Second Baptist Church, Houston, Texas (Cir. 1985)

I’m partial to the Middle Ages. Not that I would necessarily have wanted to live then, but it is not because it was the “dark ages.” I prefer modern health care, technology, and prosperity. It makes life more comfortable.

But what I prefer today over the Middle Ages is not necessarily something we, as moderns, can take credit for; it is the result of knowledge and understanding building on itself and progressing through each generation to bring us to this point scientifically and technologically. We have the generations that came before us to thank for that.

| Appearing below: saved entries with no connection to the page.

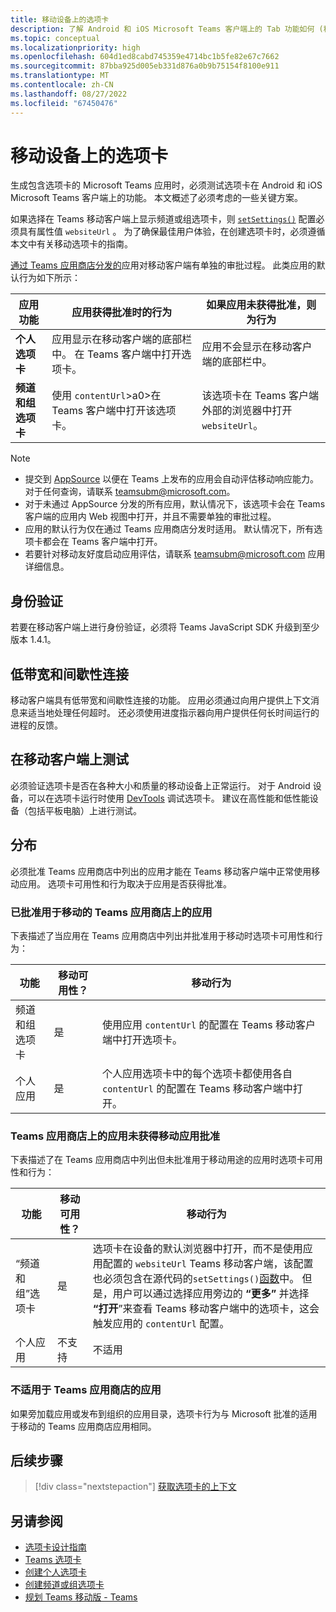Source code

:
 ```yaml
---
title: 移动设备上的选项卡
description: 了解 Android 和 iOS Microsoft Teams 客户端上的 Tab 功能如何 (移动) 、身份验证、低带宽连接、测试或分发。
ms.topic: conceptual
ms.localizationpriority: high
ms.openlocfilehash: 604d1ed8cabd745359e4714bc1b5fe82e67c7662
ms.sourcegitcommit: 87bba925d005eb331d876a0b9b75154f8100e911
ms.translationtype: MT
ms.contentlocale: zh-CN
ms.lasthandoff: 08/27/2022
ms.locfileid: "67450476"
---
```

# <a name="tabs-on-mobile"></a>移动设备上的选项卡

生成包含选项卡的 Microsoft Teams 应用时，必须测试选项卡在 Android 和 iOS Microsoft Teams 客户端上的功能。 本文概述了必须考虑的一些关键方案。

如果选择在 Teams 移动客户端上显示频道或组选项卡，则 [`setSettings()`](/javascript/api/@microsoft/teams-js/microsoftteams.settings?view=msteams-client-js-latest#@microsoft-teams-js-microsoftteams-settings-setsettings&preserve-view=true) 配置必须具有属性值 `websiteUrl` 。 为了确保最佳用户体验，在创建选项卡时，必须遵循本文中有关移动选项卡的指南。

[通过 Teams 应用商店分发的](~/concepts/deploy-and-publish/appsource/publish.md)应用对移动客户端有单独的审批过程。 此类应用的默认行为如下所示：

| **应用功能** | **应用获得批准时的行为** | **如果应用未获得批准，则为行为** |
| --- | --- | --- |
| **个人选项卡** | 应用显示在移动客户端的底部栏中。 在 Teams 客户端中打开选项卡。 | 应用不会显示在移动客户端的底部栏中。 |
| **频道和组选项卡** | 使用 `contentUrl`>a0>在 Teams 客户端中打开该选项卡。 | 该选项卡在 Teams 客户端外部的浏览器中打开 `websiteUrl`。 |

> [!NOTE]
>
> * 提交到 [AppSource](https://appsource.microsoft.com) 以便在 Teams 上发布的应用会自动评估移动响应能力。 对于任何查询，请联系 teamsubm@microsoft.com。
> * 对于未通过 AppSource 分发的所有应用，默认情况下，该选项卡会在 Teams 客户端的应用内 Web 视图中打开，并且不需要单独的审批过程。
> * 应用的默认行为仅在通过 Teams 应用商店分发时适用。 默认情况下，所有选项卡都会在 Teams 客户端中打开。
> * 若要针对移动友好度启动应用评估，请联系 teamsubm@microsoft.com 应用详细信息。

## <a name="authentication"></a>身份验证

若要在移动客户端上进行身份验证，必须将 Teams JavaScript SDK 升级到至少版本 1.4.1。

## <a name="low-bandwidth-and-intermittent-connections"></a>低带宽和间歇性连接

移动客户端具有低带宽和间歇性连接的功能。 应用必须通过向用户提供上下文消息来适当地处理任何超时。 还必须使用进度指示器向用户提供任何长时间运行的进程的反馈。

## <a name="testing-on-mobile-clients"></a>在移动客户端上测试

必须验证选项卡是否在各种大小和质量的移动设备上正常运行。 对于 Android 设备，可以在选项卡运行时使用 [DevTools](~/tabs/how-to/developer-tools.md) 调试选项卡。 建议在高性能和低性能设备（包括平板电脑）上进行测试。

## <a name="distribution"></a>分布

必须批准 Teams 应用商店中列出的应用才能在 Teams 移动客户端中正常使用移动应用。 选项卡可用性和行为取决于应用是否获得批准。

### <a name="apps-on-teams-store-approved-for-mobile"></a>已批准用于移动的 Teams 应用商店上的应用

下表描述了当应用在 Teams 应用商店中列出并批准用于移动时选项卡可用性和行为：

|功能   |移动可用性？   |移动行为|
|----------|-----------|------------|
|频道 <br /> 和组选项卡|是|使用应用 `contentUrl` 的配置在 Teams 移动客户端中打开选项卡。|
|个人应用|是|个人应用选项卡中的每个选项卡都使用各自 `contentUrl` 的配置在 Teams 移动客户端中打开。|

### <a name="apps-on-teams-store-not-approved-for-mobile"></a>Teams 应用商店上的应用未获得移动应用批准

下表描述了在 Teams 应用商店中列出但未批准用于移动用途的应用时选项卡可用性和行为：

| 功能 | 移动可用性？ | 移动行为 |
|----------|-----------|------------|
|“频道和组”选项卡|是|选项卡在设备的默认浏览器中打开，而不是使用应用配置的 `websiteUrl` Teams 移动客户端，该配置也必须包含在源代码的`setSettings()`[函数](/microsoftteams/platform/tabs/how-to/using-teams-client-sdk#settings-namespace)中。 但是，用户可以通过选择应用旁边的 **“更多”** 并选择 **“打开**”来查看 Teams 移动客户端中的选项卡，这会触发应用的 `contentUrl` 配置。|
|个人应用|不支持|不适用|

### <a name="apps-not-on-teams-store"></a>不适用于 Teams 应用商店的应用

如果旁加载应用或发布到组织的应用目录，选项卡行为与 Microsoft 批准的适用于移动的 Teams 应用商店应用相同。

## <a name="next-step"></a>后续步骤

> [!div class="nextstepaction"]
> [获取选项卡的上下文](~/tabs/how-to/access-teams-context.md)

## <a name="see-also"></a>另请参阅

* [选项卡设计指南](~/tabs/design/tabs.md)
* [Teams 选项卡](~/tabs/what-are-tabs.md)
* [创建个人选项卡](~/tabs/how-to/create-personal-tab.md)
* [创建频道或组选项卡](~/tabs/how-to/create-channel-group-tab.md)
* [规划 Teams 移动版 - Teams](~/concepts/design/plan-responsive-tabs-for-teams-mobile.md)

The disciplines of architecture and art are a more even playing field when comparing the Middle Ages with today. With regard to architecture, advances in engineering allow us to do certain things with buildings we could not do with buildings 1,000 years ago, and, as a result, if anything the moderns have an advantage.

That should also be true of art in architecture. There are things we can do now we couldn’t do 1,000 years ago that give today’s artist or architect more creative tools to work with. So, all things being equal, what we can do with virtually unlimited funds today in say, building a church, should far exceed in beauty and creativity what man created 1,000 years ago, particularly if 1,000 years ago was a “dark ages.”

So, I picked a church, not just any church, but Second Baptist Church in Houston, Texas. A church I used to attend. A beautiful church. One of the largest churches in America (85,000 members). A church with more money than Croesus. A church that could build essentially any church it wanted, and it did. In 1980s, it built the structure you see above. I was proud to attend Second Baptist Church. It was the most beautiful church around.